As photo library sizes increase the need and benefit of annotation and search capabilities grows.  The need to rapidly locate photos of Bill Clinton meeting with Boris Yeltsin at a European summit held in 1998 is strong enough to justify substantial efforts in many news agencies.  More difficult searches such as “agriculture in developing nations” are harder to satisfy, but many web and database search tools support such searches (Lycos, Corbis, etc.).  Query-By-Image-Content from IBM, is one of many projects that uses automated techniques to analyze image (  Computer vision techniques can be helpful in finding photos by color (sunsets are a typical example), identifying features (corporate logos or the Washington Monument), or textures (such as clouds or trees), but a blend of automated and manual techniques may be preferable.  Face recognition research offers hope for automated annotation, but commercial progress is slow [1][2].

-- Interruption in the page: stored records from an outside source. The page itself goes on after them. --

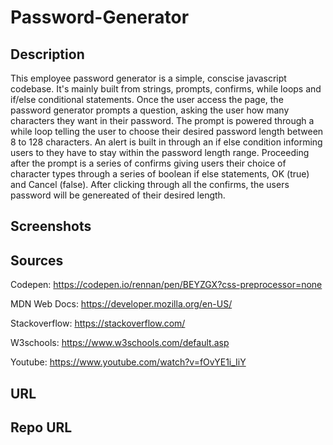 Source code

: # Password-Generator

## Description 

This employee password generator is a simple, conscise javascript codebase. It's mainly built from strings, prompts, confirms, while loops and if/else conditional statements. Once the user access the page, the password generator prompts a question, asking the user how many characters they want in their password. The prompt is powered through a while loop telling the user to choose their desired password length between 8 to 128 characters. An alert is built in through an if else condition informing users to they have to stay within the password length range. Proceeding after the prompt is a series of confirms giving users their choice of character types through a series of boolean if else statements, OK (true) and Cancel (false). After clicking through all the confirms, the users password will be genereated of their desired length. 

## Screenshots

## Sources

Codepen: https://codepen.io/rennan/pen/BEYZGX?css-preprocessor=none

MDN Web Docs: https://developer.mozilla.org/en-US/

Stackoverflow: https://stackoverflow.com/

W3schools: https://www.w3schools.com/default.asp

Youtube: https://www.youtube.com/watch?v=fOvYE1i_IiY

## URL

## Repo URL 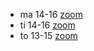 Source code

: - ma 14-16  [zoom](https://helsinki.zoom.us/j/68570587158?pwd=TFhwUXBucExZeVNJZnRydE8yWkNFdz09)
- ti 14-16  [zoom]()
- to 13-15  [zoom]()
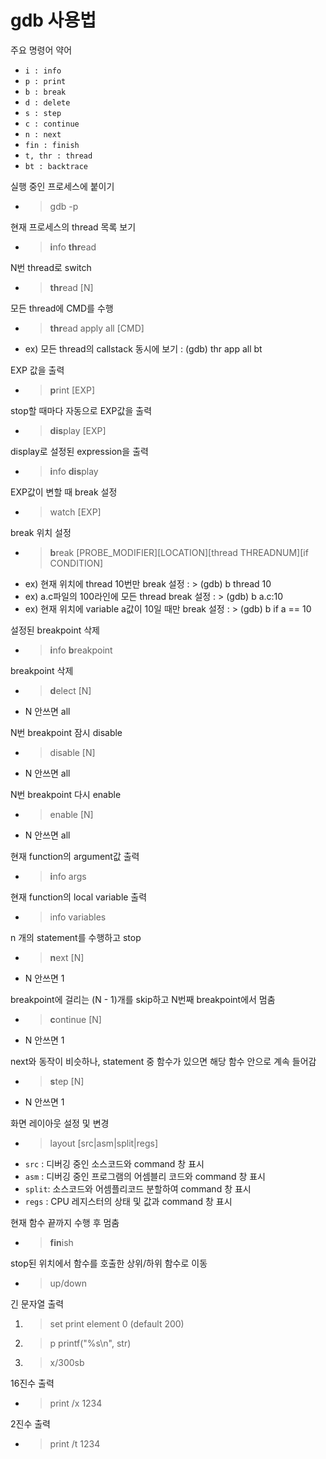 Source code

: # gdb 사용법

주요 명령어 약어

- `i : info`
- `p : print`
- `b : break`
- `d : delete`
- `s : step`
- `c : continue`
- `n : next`
- `fin : finish`
- `t, thr : thread`
- `bt : backtrace`

실행 중인 프로세스에 붙이기

- > gdb -p <PID>

현재 프로세스의 thread 목록 보기

- > **i**nfo **thr**ead

N번 thread로 switch

- > **thr**ead [N]

모든 thread에 CMD를 수행

- > **thr**ead apply all [CMD]
- ex) 모든 thread의 callstack 동시에 보기 : (gdb) thr app all bt

EXP 값을 출력

- > **p**rint [EXP]

stop할 때마다 자동으로 EXP값을 출력

- > **dis**play [EXP]

display로 설정된 expression을 출력

- > **i**nfo **dis**play

EXP값이 변할 때 break 설정

- > watch [EXP]

break 위치 설정

- > **b**reak [PROBE_MODIFIER][LOCATION][thread THREADNUM][if CONDITION]
- ex) 현재 위치에 thread 10번만 break 설정 : > (gdb) b thread 10
- ex) a.c파일의 100라인에 모든 thread break 설정 : > (gdb) b a.c:10
- ex) 현재 위치에 variable a값이 10일 때만 break 설정 : > (gdb) b if a == 10


설정된 breakpoint 삭제

- > **i**nfo **b**reakpoint

breakpoint 삭제

- > **d**elect [N]
- N 안쓰면 all

N번 breakpoint 잠시 disable

- > disable [N]
- N 안쓰면 all


N번 breakpoint 다시 enable

- > enable [N]
- N 안쓰면 all

현재 function의 argument값 출력

- > **i**nfo args

현재 function의 local variable 출력

- > info variables

n 개의 statement를 수행하고 stop

- > **n**ext [N]
- N 안쓰면 1

breakpoint에 걸리는 (N - 1)개를 skip하고 N번째 breakpoint에서 멈춤

- > **c**ontinue [N]
- N 안쓰면 1


next와 동작이 비슷하나, statement 중 함수가 있으면 해당 함수 안으로 계속 들어감

- > **s**tep [N]
- N 안쓰면 1

화면 레이아웃 설정 및 변경

- > layout [src|asm|split|regs]
- `src` : 디버깅 중인 소스코드와 command 창  표시
- `asm` : 디버깅 중인 프로그램의 어셈블리 코드와 command 창 표시
- `split`: 소스코드와 어셈플리코드 분할하여 command 창 표시
- `regs` : CPU 레지스터의 상태 및 값과 command 창 표시

현재 함수 끝까지 수행 후 멈춤
- > **fin**ish

stop된 위치에서 함수를 호출한 상위/하위 함수로 이동

- > up/down

긴 문자열 출력

1. > set print element 0 (default 200)
2. > p printf("%s\n", str)
3. > x/300sb

16진수 출력

- > print /x 1234

2진수 출력

- > print /t 1234
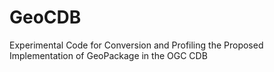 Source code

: # GeoCDB
Experimental Code for Conversion and Profiling the Proposed Implementation of GeoPackage in the OGC CDB
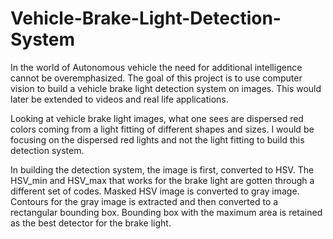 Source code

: # Vehicle-Brake-Light-Detection-System

In the world of Autonomous vehicle the need for additional intelligence cannot be overemphasized. The goal of this project is to use computer vision to build a vehicle brake light detection system on images. This would later be extended to videos and real life applications.

Looking at vehicle brake light images, what one sees are dispersed red colors coming from a light fitting of different shapes and sizes. I would be focusing on the dispersed red lights and not the light fitting to build this detection system.

In building the detection system, the image is first, converted to HSV. The HSV_min and HSV_max that works for the brake light are gotten through a different set of codes. Masked HSV image is converted to gray image. Contours for the gray image is extracted and then converted to a rectangular bounding box. Bounding box with the maximum area is retained as the best detector for the brake light.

2. Related Work on Annotation


Annotation of photos is a variation on previously explored problems such as annotation on maps [3][4][5] in which the challenge is to place city, state, river, or lake labels close to the features.  There is a long history of work on this problem, but new possibilities emerge because of the dynamics of the computer screen (Figure 1). However, annotation is usually seen as an authoring process conducted by specialists and users only chose whether to show or hide annotations. Variations on annotation also come from the placement of labels on markers in information visualization tasks such as in tree structures, such in the hyperbolic tree [6] (Figure 2) or in medical histories, such as LifeLines [7] (Figure 3).


Figure 1. US Map with City Names

Figure 2. Hyperbolic Tree


Figure 3. LifeLines Medical Patient History

Previous work on annotation focused on writing programs to make label placements that reduced overlaps [8], but there are many situations in which it is helpful for users to place labels manually, much like post-it notes, on documents, photos, maps, diagrams, webpages, etc.  Annotation of paper and electronic documents by hand is also a much-studied topic with continuing innovations [9]. While many systems allow notes to be placed on a document or object, the demands of annotating personal photo libraries are worthy of special study [10].  We believe that personal photo libraries are a special case because users are concentrating on the photos (and may have a low interested in the underlying technology), are concerned about the social aspects of sharing photos, and are intermittent users.  They seek enjoyment and have little patience for form filling or data entry.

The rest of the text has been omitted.